Toda atividade ocorre de forma clandestina, já que o grupo não tem licença do Departamento Nacional de Produção Mineral (DNPM) para extrair areia do veio. No ano passado, o IAP chegou a identificar e multar uma empresa que lançava no Rio Pequeno águas do processo de lavagem de areia, o que provocava a alteração da qualidade da água.
A venda
Sem patrões, os trabalhadores atuam de forma autônoma. Os montes arrancados do Rio Pequeno são vendidos diretamente a lojas de materiais de construção ou a freteiros, que pagam R$ 180 a cada seis metros cúbicos de areia (o que equivale a um caminhão cheio). Os atravessadores vão revender ao consumidor final o mesmo produto por mais que o dobro do preço, o que deixa os trabalhadores do Rio Pequeno com um gosto de exploração na boca. “A gente não acha muito certo, mas eles dizem: ‘Não quer, vende pra outro’. Então não tem muito o que fazer”, disse Souza Júnior.
Degradante
A atividade exercida pelos coletores de areia no Rio Pequeno pode ser enquadrada como trabalho degradante, de acordo com a definição da Organização Internacional do Trabalho (OIT), já que o labor transcorre em condições completamente inadequadas, sem observância a quaisquer normas de segurança, saúde e higiene.
“É uma conjuntura que aparentemente decorre da falha ou ausência do Estado, em diversos níveis. Quais são os programas, do ponto de vista da assistência social, que existem para que essas pessoas não chegassem aquele ponto? Do mesmo modo, e os serviços de saúde e as autoridades de meio ambiente? O Estado precisa garantir condições mínimas a essas pessoas, para que não fiquem expostas a esse tipo de atividade”, avaliou a procuradora Margaret Matos de Carvalho, do Ministério Público do Trabalho (MPT) do Paraná.
Programa encerrado em 2015
Questionada sobre que tipo de programas de capacitação ou geração de renda mantém na vila São Judas Tadeu, a prefeitura de São José dos Pinhais informou que a última iniciativa voltada especificamente àquela área foi encerrada no início de 2015. Tratava-se de um programa desenvolvido em parceria entre a Secretaria de Trabalho, Emprego e Economia Solidária (Setrab) e a Fundação Volkswagen, por meio da qual moradores da localidade podiam frequentar curso de “corte e costura”. O projeto foi interrompido porque as aulas ocorriam em imóvel emprestado, que foi solicitado pelo proprietário.

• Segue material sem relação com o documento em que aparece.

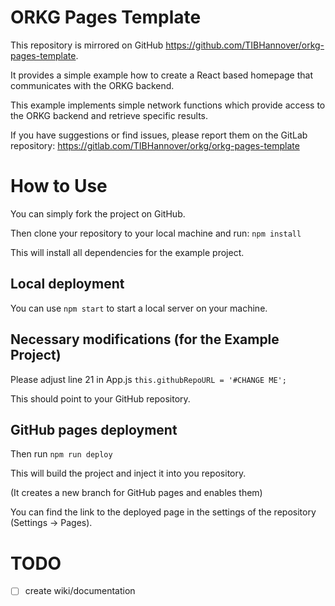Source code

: # ORKG Pages Template
This repository is mirrored on GitHub https://github.com/TIBHannover/orkg-pages-template. 


It provides a simple example how to create a React based homepage that communicates with the ORKG backend. 

This example implements simple network functions which provide access to the ORKG backend and retrieve specific results.

If you have suggestions or find issues, please report them on the GitLab repository: https://gitlab.com/TIBHannover/orkg/orkg-pages-template


# How to Use
You can simply fork the project on GitHub.

Then clone your repository to your local machine and run: `npm install`

This will install all dependencies for the example project. 

## Local deployment
You can use `npm start` to start a local server on your machine.

## Necessary modifications (for the Example Project)
Please adjust line 21 in App.js
`this.githubRepoURL = '#CHANGE ME';`

This should point to your GitHub repository.


## GitHub pages deployment

Then run `npm run deploy`

This will build the project and inject it into you repository. 

(It creates a new branch for GitHub pages and enables them)

You can find the link to the deployed page in the settings of the repository (Settings -> Pages). 





# TODO 
- [ ] create wiki/documentation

De acordo com a prefeitura, antes do fim do projeto, as atividades migraram para o Centro de Referência da Assistência Social (CRAS) Parque da Fonte, “porém a própria comunidade não deu seguimento em se manter junto ao programa”. O CRAS mencionado pela prefeitura fica do outro lado do Rio Pequeno, a mais de quatro quilômetros da vila São Judas.